What last name did these couples go by when they got married?

What last name did these couples go by when they got married?

In the 1970's, there was a fad of giving children both parents' last name. What happened when these kids got married to each other?
I.e., When John  Flugelhaven-Beelzebub married Barabara Dovetonsil-Crashcourse, did the newly-married couple go by the last name, Flugelhaven-Beelzebub-Dovetonsil-Crashcourse?

They picked the last names that suited them best; all four, any two, any one, or - gasp - they kept there own because they rather liked them.

It wasn’t a fad of the 1970’s. It may have started to be common enough that you noticed it, but it hasn’t decreased any lately. It may be more common lately. There are at least six ways now that people choose last names for children:

Father’s surname
Mother’s surname
Hyphenation, or a double-barrelled surname (without a hyphen)
Alternating the two parents’ surnames between siblings
Combining the two surnames into a portmanteau or blended surname
Making up a completely new surname

In English, there is no hard rule whether the name before the hyphen is the father’s or the mother’s. Both occur. Exceptions include Spanish and some related languages/cultures, where the father’s name comes first, so Mariano Rajoy Brey’s mother was surnamed Brey.

As for the children of two hyphenated people, the most common is probably to take both grandfathers’ names but there is again no rule.

My kids have a double-barrelled last name. We put my name first (I’m the father) because we thought it flowed better.

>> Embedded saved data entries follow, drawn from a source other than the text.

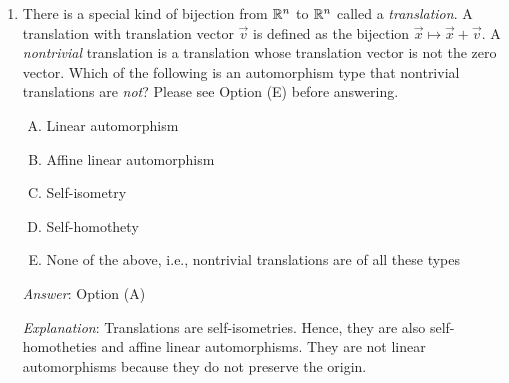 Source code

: \documentclass[10pt]{amsart}
\begin{document}
\begin{enumerate}
  \begin{enumerate}[(A)]
  \item Being an affine linear automorphism is precisely the same as
    being a self-isometry.
  \item Every affine linear automorphism is a self-isometry, but not
    every self-isometry is an affine linear automorphism.
  \item Every self-isometry is an affine linear automorphism, but not
    every affine linear automorphism is a self-isometry.
  \item An affine linear automorphism need not be a self-isometry, and
    a self-isometry need not be affine linear.
  \end{enumerate}

  {\em Answer}: Option (C)

  {\em Explanation}: This can be deduced from the two preceding
  questions, and can also be seem directly.

  {\em Performance review}: 18 out of 27 got this. 3 each chose (B)
  and (D), 2 chose (A), 1 left the question blank.

  {\em Historical note (last time)}: $22$ out of $27$ got this. $4$ chose (D),
  $1$ chose (A).
\item There is a special kind of bijection from $\mathbb{R}^n$ to $\mathbb{R}^n$
  called a {\em translation}. A translation with translation vector
  $\vec{v}$ is defined as the bijection $\vec{x} \mapsto \vec{x} +
  \vec{v}$. A {\em nontrivial} translation is a translation whose
  translation vector is not the zero vector. Which of the following is
  an automorphism type that nontrivial translations are {\em not}?
  Please see Option (E) before answering.

  \begin{enumerate}[(A)]
  \item Linear automorphism
  \item Affine linear automorphism
  \item Self-isometry
  \item Self-homothety
  \item None of the above, i.e., nontrivial translations are of all
    these types
  \end{enumerate}

  {\em Answer}: Option (A)

  {\em Explanation}: Translations are self-isometries. Hence, they are
  also self-homotheties and affine linear automorphisms. They are not
  linear automorphisms because they do not preserve the origin.


\end{enumerate}
\end{document}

Just to get an idea of the range of choices:

My wife kept her name, double-barrelled kids
Her brother’s wife kept her name, the kids have his name
Her sister changed her name, the kids have his name

I have a client with a double-barrelled name who just got married, she now goes by a triple-barrelled name. Whatever works!

This could create a problem whereby in another couple of generations, credit cards will need to have a fold-out flap to accommodate the name.

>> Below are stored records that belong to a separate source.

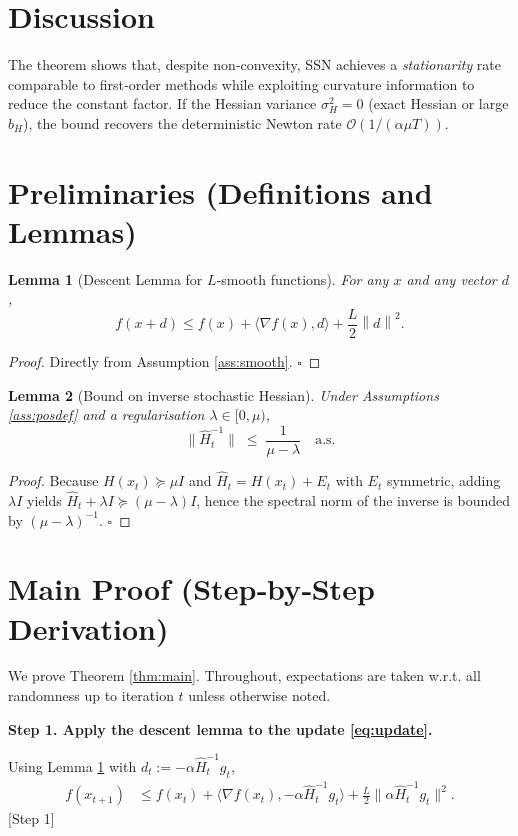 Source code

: \documentclass{article}
\newtheorem{lemma}{Lemma}
\newcommand{\norm}[1]{\left\lVert#1\right\rVert}
\newcommand{\grad}{\nabla}
\begin{document}
\section*{Discussion}
The theorem shows that, despite non‑convexity, SSN achieves a \emph{stationarity} rate comparable to first‑order methods while exploiting curvature information to reduce the constant factor. If the Hessian variance $\sigma_H^{2}=0$ (exact Hessian or large $b_H$), the bound recovers the deterministic Newton rate $\mathcal{O}(1/(\alpha\mu T))$.

\newpage
\section*{Preliminaries (Definitions and Lemmas)}
\begin{lemma}[Descent Lemma for $L$‑smooth functions]\label{lem:descent}
For any $x$ and any vector $d$,
\[
f(x+d)\le f(x)+\langle\grad f(x),d\rangle+\frac{L}{2}\norm{d}^{2}.
\]
\end{lemma}
\begin{proof}
Directly from Assumption \ref{ass:smooth}. \hfill $\square$
\end{proof}

\begin{lemma}[Bound on inverse stochastic Hessian]\label{lem:hessian_inv}
Under Assumptions \ref{ass:posdef} and a regularisation $\lambda\in[0,\mu)$,
\[
\bigl\|\widehat H_t^{-1}\bigr\|\;\le\;\frac{1}{\mu-\lambda}\quad\text{a.s.}
\]
\end{lemma}
\begin{proof}
Because $H(x_t)\succeq\mu I$ and $\widehat H_t=H(x_t)+E_t$ with $E_t$ symmetric, adding $\lambda I$ yields $\widehat H_t+\lambda I\succeq (\mu-\lambda)I$, hence the spectral norm of the inverse is bounded by $(\mu-\lambda)^{-1}$. \hfill $\square$
\end{proof}

\section*{Main Proof (Step‑by‑Step Derivation)}
We prove Theorem \ref{thm:main}. Throughout, expectations are taken w.r.t. all randomness up to iteration $t$ unless otherwise noted.

\noindent\textbf{Step 1. Apply the descent lemma to the update \eqref{eq:update}.}  

Using Lemma \ref{lem:descent} with $d_t:=-\alpha\widehat H_t^{-1}g_t$,
\begin{align}
f(x_{t+1}) &\le f(x_t)+\big\langle\grad f(x_t),-\alpha\widehat H_t^{-1}g_t\big\rangle
+\frac{L}{2}\big\|\alpha\widehat H_t^{-1}g_t\big\|^{2}.
\tag{1}
\end{align}
[Step 1]
\end{document}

I have a friend with a hyphenated last name. Both of his parents also used the hyphenated form, which (in their case) went mother’s-father’s. Nowadays, he mostly just goes by his father’s last name, because that’s the name he prefers, except in contexts where he interacts with his mother, who’s still alive, because he doesn’t want her to feel slighted by that. He got married a few years ago, and his bride, so far as I know, goes by the same version as him: His father’s, except where his mother is involved, in which case his full hyphenated.

just to note, double barreled names have been around for quite some time
heres one from 1867!! Frank Lloyd Wright - Wikipedia

“Introducing the new Chicago Cubs right fielder … number 34 … John Smith-Jones-Wright-Baxter-Walker-Gore-McDonald-Paterson” … yeesh … the future will be verbose …

<<Frank Lloyd Wright was born Frank Lincoln Wright in the farming town of Richland Center, Wisconsin, United States, in 1867. His father, William Cary Wright (1825–1904),[2] was an orator, music teacher, occasional lawyer, and itinerant minister. Frank Lloyd Wright’s mother, Anna Lloyd Jones>>

So he had his father’s last name and took a family name as his middle name. Not quite the same as a hyphenated last name…?

In the factory where I worked, there were enough periodic layoffs and rehiring to make some folks want to get an advantage by changing surnames. A couple I knew had names that started with B and T. When they got married, they took the hyphen, with the bride’s name first. So, instead of being the Taylors, they became the Bivalve-Taylors. It delayed their layoffs by a couple months. One clever guy even went to court to become Aaron Aaronson. That kept him working nearly a year longer than his old name would have.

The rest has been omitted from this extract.